Comparison is the thief of joy, so they say. But, if you frequently get comments that you are not giving enough detail even when you think you have written a lot, you may be missing out on important comparisons. In Chemistry, we frequently make comparisons. We might compare different mechanisms in changing one functional group into another in OrganicCchemistry. Another comparison we could make is the atom economy in two different reactions to make a chemical product. Or we might compare two different models of a concept. Revolution in scientific theory can happen when we compare a new theory with an old one. It might steal the joy of the old theory on the short term for sure, but advancement in the long term should surely be celebrated?

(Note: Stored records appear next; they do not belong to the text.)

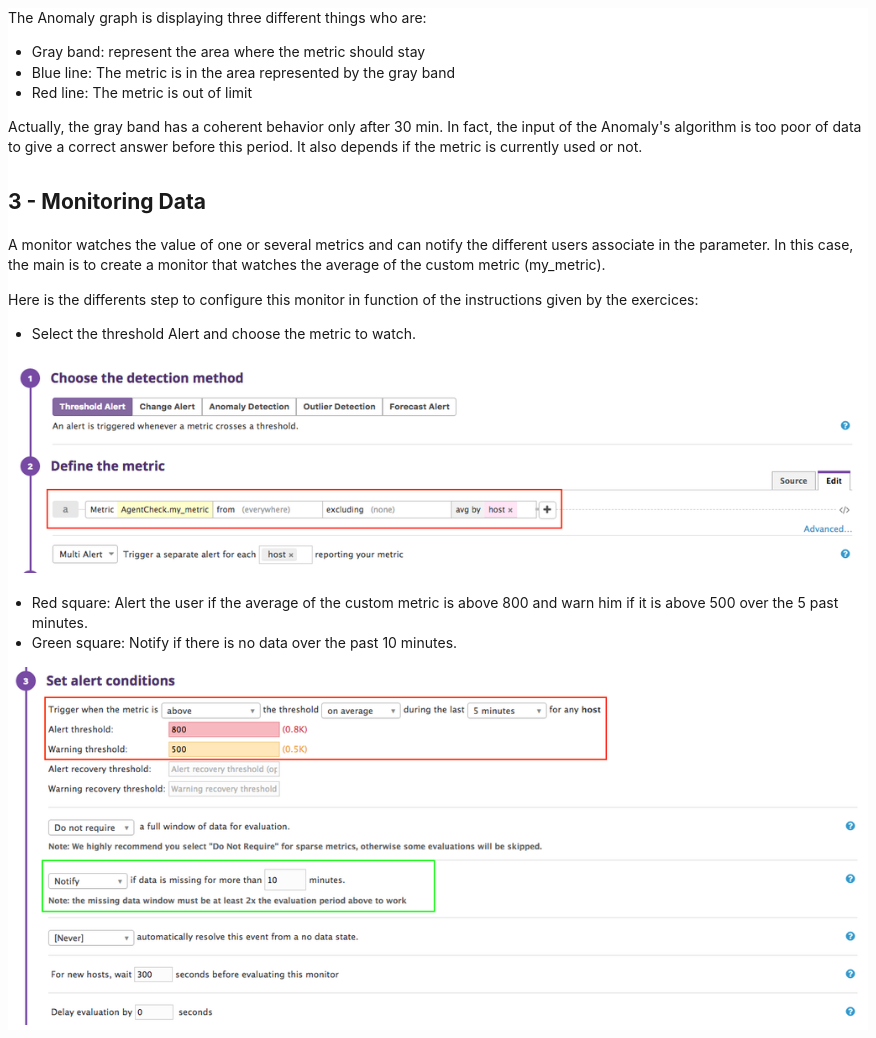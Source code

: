 The Anomaly graph is displaying three different things who are:
* Gray band: represent the area where the metric should stay
* Blue line: The metric is in the area represented by the gray band
* Red line: The metric is out of limit

Actually, the gray band has a coherent behavior only after 30 min. In fact, the input of the Anomaly's algorithm is too poor of data to give a correct answer before this period. It also depends if the metric is currently used or not.

## 3 - Monitoring Data
A monitor watches the value of one or several metrics and can notify the different users associate in the parameter. In this case, the main is to create a monitor that watches the average of the custom metric (my_metric). 

Here is the differents step to configure this monitor in function of the instructions given by the exercices:

* Select the threshold Alert and choose the metric to watch.
<a title="1_2">
<img src="https://github.com/SilverGeekPanda/Datadog_Screenshots/blob/Pictures/Monitoring_Data/1_2_steps.png"></a>

* Red square: Alert the user if the average of the custom metric is above 800 and warn him if it is above 500 over the 5 past minutes.
* Green square: Notify  if there is no data over the past 10 minutes.
<a title="3">
<img src="https://github.com/SilverGeekPanda/Datadog_Screenshots/blob/Pictures/Monitoring_Data/3_step.png"></a>
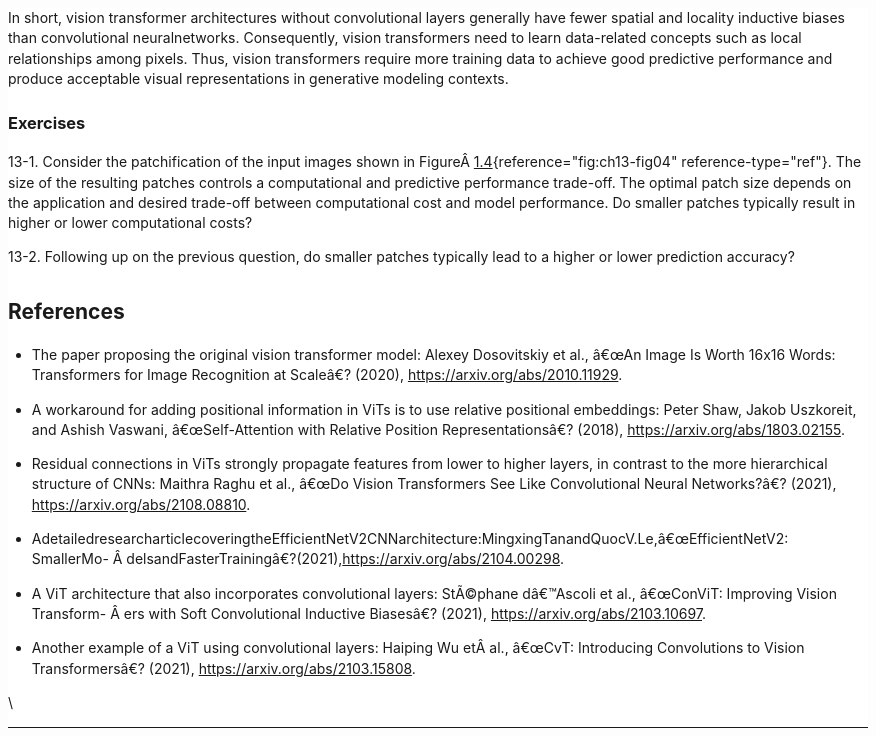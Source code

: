 In short, vision transformer architectures without convolutional layers
generally have fewer spatial and locality inductive biases than
convolutional neuralnetworks. Consequently, vision transformers need to
learn data-related concepts such as local relationships among pixels.
Thus, vision transformers require more training data to achieve good
predictive performance and produce acceptable visual representations in
generative modeling contexts.

### Exercises [](#exercises)

13-1. Consider the patchification of the input images shown in
FigureÂ [1.4](#fig:ch13-fig04){reference="fig:ch13-fig04"
reference-type="ref"}. The size of the resulting patches controls a
computational and predictive performance trade-off. The optimal patch
size depends on the application and desired trade-off between
computational cost and model performance. Do smaller patches typically
result in higher or lower computational costs?

13-2. Following up on the previous question, do smaller patches
typically lead to a higher or lower prediction accuracy?

## References [](#references)

- The paper proposing the original vision transformer model: Alexey
  Dosovitskiy et al., â€œAn Image Is Worth 16x16 Words: Transformers for
  Image Recognition at Scaleâ€? (2020),
  <https://arxiv.org/abs/2010.11929>.

- A workaround for adding positional information in ViTs is to use
  relative positional embeddings: Peter Shaw, Jakob Uszkoreit, and
  Ashish Vaswani, â€œSelf-Attention with Relative Position
  Representationsâ€? (2018), <https://arxiv.org/abs/1803.02155>.

- Residual connections in ViTs strongly propagate features from lower to
  higher layers, in contrast to the more hierarchical structure of CNNs:
  Maithra Raghu et al., â€œDo Vision Transformers See Like Convolutional
  Neural Networks?â€? (2021), <https://arxiv.org/abs/2108.08810>.

- AdetailedresearcharticlecoveringtheEfficientNetV2CNNarchitecture:MingxingTanandQuocV.Le,â€œEfficientNetV2:
  SmallerMo-
  Â delsandFasterTrainingâ€?(2021),<https://arxiv.org/abs/2104.00298>.

- A ViT architecture that also incorporates convolutional layers:
  StÃ©phane dâ€™Ascoli et al., â€œConViT: Improving Vision Transform-
  Â ers with Soft Convolutional Inductive Biasesâ€? (2021),
  <https://arxiv.org/abs/2103.10697>.

- Another example of a ViT using convolutional layers: Haiping Wu
  etÂ al., â€œCvT: Introducing Convolutions to Vision Transformersâ€?
  (2021), <https://arxiv.org/abs/2103.15808>.

\

------------------------------------------------------------------------

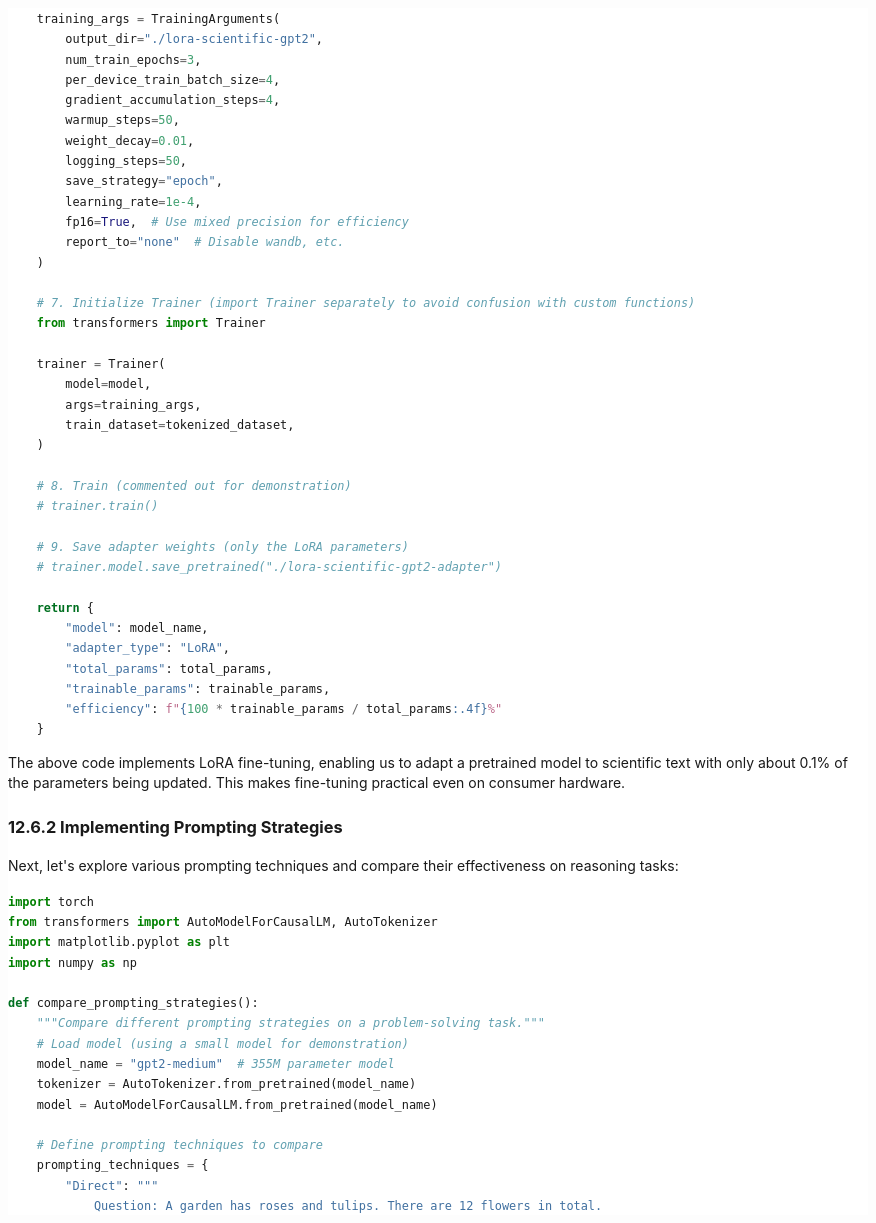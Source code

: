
 ```python
    training_args = TrainingArguments(
        output_dir="./lora-scientific-gpt2",
        num_train_epochs=3,
        per_device_train_batch_size=4,
        gradient_accumulation_steps=4,
        warmup_steps=50,
        weight_decay=0.01,
        logging_steps=50,
        save_strategy="epoch",
        learning_rate=1e-4,
        fp16=True,  # Use mixed precision for efficiency
        report_to="none"  # Disable wandb, etc.
    )
    
    # 7. Initialize Trainer (import Trainer separately to avoid confusion with custom functions)
    from transformers import Trainer
    
    trainer = Trainer(
        model=model,
        args=training_args,
        train_dataset=tokenized_dataset,
    )
    
    # 8. Train (commented out for demonstration)
    # trainer.train()
    
    # 9. Save adapter weights (only the LoRA parameters)
    # trainer.model.save_pretrained("./lora-scientific-gpt2-adapter")
    
    return {
        "model": model_name,
        "adapter_type": "LoRA",
        "total_params": total_params,
        "trainable_params": trainable_params,
        "efficiency": f"{100 * trainable_params / total_params:.4f}%"
    }
```

The above code implements LoRA fine-tuning, enabling us to adapt a pretrained model to scientific text with only about 0.1% of the parameters being updated. This makes fine-tuning practical even on consumer hardware.

### 12.6.2 Implementing Prompting Strategies

Next, let's explore various prompting techniques and compare their effectiveness on reasoning tasks:

```python
import torch
from transformers import AutoModelForCausalLM, AutoTokenizer
import matplotlib.pyplot as plt
import numpy as np

def compare_prompting_strategies():
    """Compare different prompting strategies on a problem-solving task."""
    # Load model (using a small model for demonstration)
    model_name = "gpt2-medium"  # 355M parameter model
    tokenizer = AutoTokenizer.from_pretrained(model_name)
    model = AutoModelForCausalLM.from_pretrained(model_name)
    
    # Define prompting techniques to compare
    prompting_techniques = {
        "Direct": """
            Question: A garden has roses and tulips. There are 12 flowers in total. 
```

Comparison type questions appear a lot in Chemstry, in a variety of contexts. I would like to present a useful thinking tool from your maths lessons to help you to plan your answers. Thorough planning for comparison questions will ensure detailed, well developed answers. Detailed, well developed answers will gain you more marks in the exam. More importantly, your communication in Chemistry will improve. The tool I am referring to is the humble Venn Diagram.
Comparison of Laboratory and Industrial methods of Fractional Distillation.
I’m sure that if you have had any lessons at all in the Chemistry of oil, you will have heard about Fractional Distillation. It is an important process. You may have seen your Chemistry teacher demonstrate the laboratory method in the lesson. Perhaps you watched a video of the industrial method? So, two different ways of doing the same process. If you were asked to compare them, what would you say? Would you give one sentence? Would you make one point? Perhaps would you say: they both separate crude oil into its different fractions, only the industrial method is done on a larger scale? That is a correct answer I often get when I ask the question, but is it enough? What if it is one of those six mark, level of response questions? What would you say then?
Let me show you how a Venn diagram can help to develop detail in such a comparison:
Notice that in the differences part of the Ven diagram, each statement is matched by a similar statement on the other side. “Whereas” is a good connective to link them together. What would you write now if you were asked to compare them?
Comparison of Atomic Models
The development of the Atomic Theory is a classic story in Chemistry. It tells of how our ideas undergo a revolution when we are presented with new evidence. And that is not always a smooth process.Sometimes it is surprising, shocking even. Think about Rutherford’s quote about the fifteen inch shell, for example.
“It was quite the most incredible event that has ever happened to me in my life. It was almost as incredible as if you fired a 15-inch shell at a piece of tissue paper and it came back and hit you.”
So, here is a three way Venn diaram to compare three of the atomic models presented at different stages of the atomic theory. Ignoring the different colour schemes ad numbers of electrons in the diagrams, what would you write? What are the similarites and differences in these three models? Go on, I dare you to try it.
I’m not generally into the game of exam question spotting. If you only study what you think is going to come up in the test, it could be a bit like buying a lottery ticket. You might be lucky, you might not be lucky. However, there are some things that are key that you can be sure will be asked. Benzene is one of those places where comparison questions are really common – the level of response type of question, worth a lot of marks. Here are the comparisons you could be asked to make regarding benzene and related molecules:
- Kekule versus delocalised model.
- Benzene versus Cyclohexene : hydrogenation, bromination reactions. Relates back to kekule versus delocalised model.
- Benzene versus Phenol: bromination reaction – conditions and mechanism; reactivity.
If benzene chemistry is a part of your course, why not review each of these comparisons and sketch out a Venn diagram in each case? Share it with a study buddy and see if it clarifies the key points in your mind. You might also notice an improved written response to an exam question, where your teacher or tutor has not commented: “Add more detail”.